The "Natural History of Intellect" was Emerson's last, great work, his masterwork. Emerson presented it as lectures at Harvard University in 1870 and 1871. Shortly after the second presentation, Emerson traveled west to California and met John Muir in the Yosemite Valley. Emerson was so impressed by the enthusiasm of the 33-year-old Muir that he included Muir in his list of "My men" ("Journal," 1871).
In a real way, Kirchoff endeavors in this book to reunite these two great men and their greatest legacies.
Kirchoff's photographs are marked by their variety of subjects, textures and techniques. By far the great Sequoia is most often featured: the trees, the trunks, the stands but also the leaves, cones, seeds and the textures and colors of the wood and bark. There are also photographs of the context of these great beings of Nature: the fields, the stones, the mountains, and the forest floor litter. The photographs are almost always sharply focused with bright - even brilliant - colors, as befits the sharp clarity of Emerson's thought.
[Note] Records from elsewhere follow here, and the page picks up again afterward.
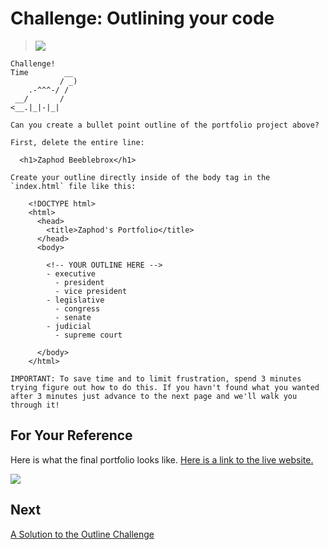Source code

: # Challenge: Outlining your code

> ![](img/final_screenshot.png)

```
Challenge!  
Time        __
           / _)   
    .-^^^-/ /
 __/       /
<__.|_|-|_|

Can you create a bullet point outline of the portfolio project above?

First, delete the entire line:

  <h1>Zaphod Beeblebrox</h1>

Create your outline directly inside of the body tag in the 
`index.html` file like this:

    <!DOCTYPE html>
    <html>
      <head>
        <title>Zaphod's Portfolio</title>
      </head>
      <body>
      
        <!-- YOUR OUTLINE HERE -->
        - executive
          - president
          - vice president
        - legislative
          - congress
          - senate
        - judicial
          - supreme court

      </body>
    </html>

IMPORTANT: To save time and to limit frustration, spend 3 minutes trying figure out how to do this. If you havn't found what you wanted after 3 minutes just advance to the next page and we'll walk you through it!
```

## For Your Reference

Here is what the final portfolio looks like. [Here is a link to the live website.](https://rawgit.com/hackedu/hack-camp/cohort_4-portfolio/cohort_4/playbook/workshops/portfolio/src/final_portfolio/index.html)

![](img/final_screenshot.png)

## Next

[A Solution to the Outline Challenge](outlining_solution.md)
I believe Kirchoff titled his book "Emerson's Science of the Spirit" in recognition that Emerson's transcendentalism, especially as expressed in the "Natural History," is a *science* that seeks to know and understand the Spirit of humanity and the Spirit of Nature. Kirchoff developed his commentaries from a broad perspective including both Western and Eastern philosophy and spiritual thought. I found that the quotations and photographs provide an opening into Emerson's thought, and when they are read with Kirchoff's corresponding commentary, the combination has the flavor of a Zen koan, followed by commentary from another Zen teacher.
This is one of those books that must be sampled, dwelt upon and pondered. You can't read it all in one sitting: it is too rich. It must be absorbed in small bites and savored. One more example to savor:
* Emerson on 'the key': Therefore our own organization is a perpetual key, and a well-ordered mind brings to the study of every new fact or class of facts a certain divination of that which it shall find.
* Photograph: In the distance, two hikers walk through a field of tall yellow-brown grass. Further still beyond them, a stand of giant Sequoias dwarfs them.
* Commentary (in part): This is the hardest part: seeing that we ourselves are the key. The idea that the human being is a microcosm of macrocosmic creation is one form in which this has traditionally been expressed....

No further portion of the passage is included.